From Wikipedia:
Given a topological vector space $(X,τ)$ over a field $F$, $S$ is called bounded if for every neighborhood $N$ of the zero vector there exists a scalar $α$ so that $$ S \subseteq \alpha N $$ with $$ \alpha N := \{ \alpha x \mid x \in N\}. $$
I was wondering if the concept is still the same when "for every neighborhood $N$ of the zero vector" is replaced by "there exists a neighborhood $N$ of the zero vector"? Is it true that every neighborhood of the zero vector can be scaled to contain any other neighborhood of the zero vector?
Thanks and regards!
No. For example, as Mariano commented, $X$ is a neigbhorhood of the zero vector.
If $N$ is a neighborhood of the zero vector such that every neighborhood of the zero vector can be scaled to contain $N$, then $N$ is bounded. It is true that $S$ is bounded if there exists a bounded neighborhood $N$ of the zero vector and a scalar $\alpha$ such that $S\subseteq \alpha N$, but this is not equivalent to boundedness in general (See Matt E's comment below).

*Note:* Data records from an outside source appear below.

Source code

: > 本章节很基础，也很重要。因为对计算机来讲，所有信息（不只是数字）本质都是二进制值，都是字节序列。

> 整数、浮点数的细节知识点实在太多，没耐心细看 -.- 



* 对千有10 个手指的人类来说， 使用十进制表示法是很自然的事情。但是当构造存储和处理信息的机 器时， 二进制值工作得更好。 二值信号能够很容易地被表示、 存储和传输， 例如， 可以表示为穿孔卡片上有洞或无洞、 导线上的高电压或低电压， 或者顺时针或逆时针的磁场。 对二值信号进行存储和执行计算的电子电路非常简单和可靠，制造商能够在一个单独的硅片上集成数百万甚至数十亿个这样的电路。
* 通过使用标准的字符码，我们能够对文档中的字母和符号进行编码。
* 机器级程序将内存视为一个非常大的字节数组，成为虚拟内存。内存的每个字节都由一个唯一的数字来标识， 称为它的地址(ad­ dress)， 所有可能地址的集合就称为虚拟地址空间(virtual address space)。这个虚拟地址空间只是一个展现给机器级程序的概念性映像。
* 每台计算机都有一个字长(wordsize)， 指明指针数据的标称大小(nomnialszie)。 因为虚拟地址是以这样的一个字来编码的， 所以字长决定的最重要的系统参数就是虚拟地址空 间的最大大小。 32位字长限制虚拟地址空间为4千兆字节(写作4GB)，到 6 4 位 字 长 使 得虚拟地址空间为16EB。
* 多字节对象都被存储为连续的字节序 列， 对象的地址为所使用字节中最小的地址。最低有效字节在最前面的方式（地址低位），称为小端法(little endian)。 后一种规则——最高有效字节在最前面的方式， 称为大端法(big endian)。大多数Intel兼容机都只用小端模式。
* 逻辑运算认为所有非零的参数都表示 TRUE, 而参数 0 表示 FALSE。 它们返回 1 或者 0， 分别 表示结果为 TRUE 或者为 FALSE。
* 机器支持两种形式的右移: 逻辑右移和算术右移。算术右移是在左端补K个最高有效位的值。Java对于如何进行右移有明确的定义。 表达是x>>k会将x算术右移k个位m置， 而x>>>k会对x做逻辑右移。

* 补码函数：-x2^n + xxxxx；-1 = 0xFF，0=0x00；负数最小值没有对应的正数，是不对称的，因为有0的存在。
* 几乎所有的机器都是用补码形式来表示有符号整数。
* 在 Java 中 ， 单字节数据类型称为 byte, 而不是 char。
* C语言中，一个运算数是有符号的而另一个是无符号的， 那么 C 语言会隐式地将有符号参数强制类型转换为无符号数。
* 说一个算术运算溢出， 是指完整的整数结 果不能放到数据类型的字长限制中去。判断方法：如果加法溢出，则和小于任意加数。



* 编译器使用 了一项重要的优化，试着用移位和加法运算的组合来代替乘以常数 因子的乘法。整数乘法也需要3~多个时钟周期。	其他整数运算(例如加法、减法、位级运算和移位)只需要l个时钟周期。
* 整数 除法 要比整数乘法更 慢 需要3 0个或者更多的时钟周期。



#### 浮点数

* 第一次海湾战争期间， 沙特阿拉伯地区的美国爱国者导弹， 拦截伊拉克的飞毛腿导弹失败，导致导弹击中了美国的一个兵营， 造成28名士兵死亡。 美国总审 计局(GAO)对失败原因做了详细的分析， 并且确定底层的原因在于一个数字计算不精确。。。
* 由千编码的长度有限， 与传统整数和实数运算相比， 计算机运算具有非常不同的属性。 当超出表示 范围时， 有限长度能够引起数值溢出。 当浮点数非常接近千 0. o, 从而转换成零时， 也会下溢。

E.g., think of $\mathbb R^2$, where boundedness is the same as being contained in a big enough circle. A set like $\{(x,y):x^2+y^2<1\}$ cannot be scaled to contain a set like $\{(x,y):x>-1\}$. More generally, in a normed space boundedness of $S$ is equivalent to $\sup\{\|x\|:x\in S\}<\infty$, and the idea is that $S$ can be scaled to be contained in an open neighborhood $N$ of the zero vector, no matter how small $N$ is. (Of course in general $X$ need not even be metrizable, so this intuition isn't perfect.)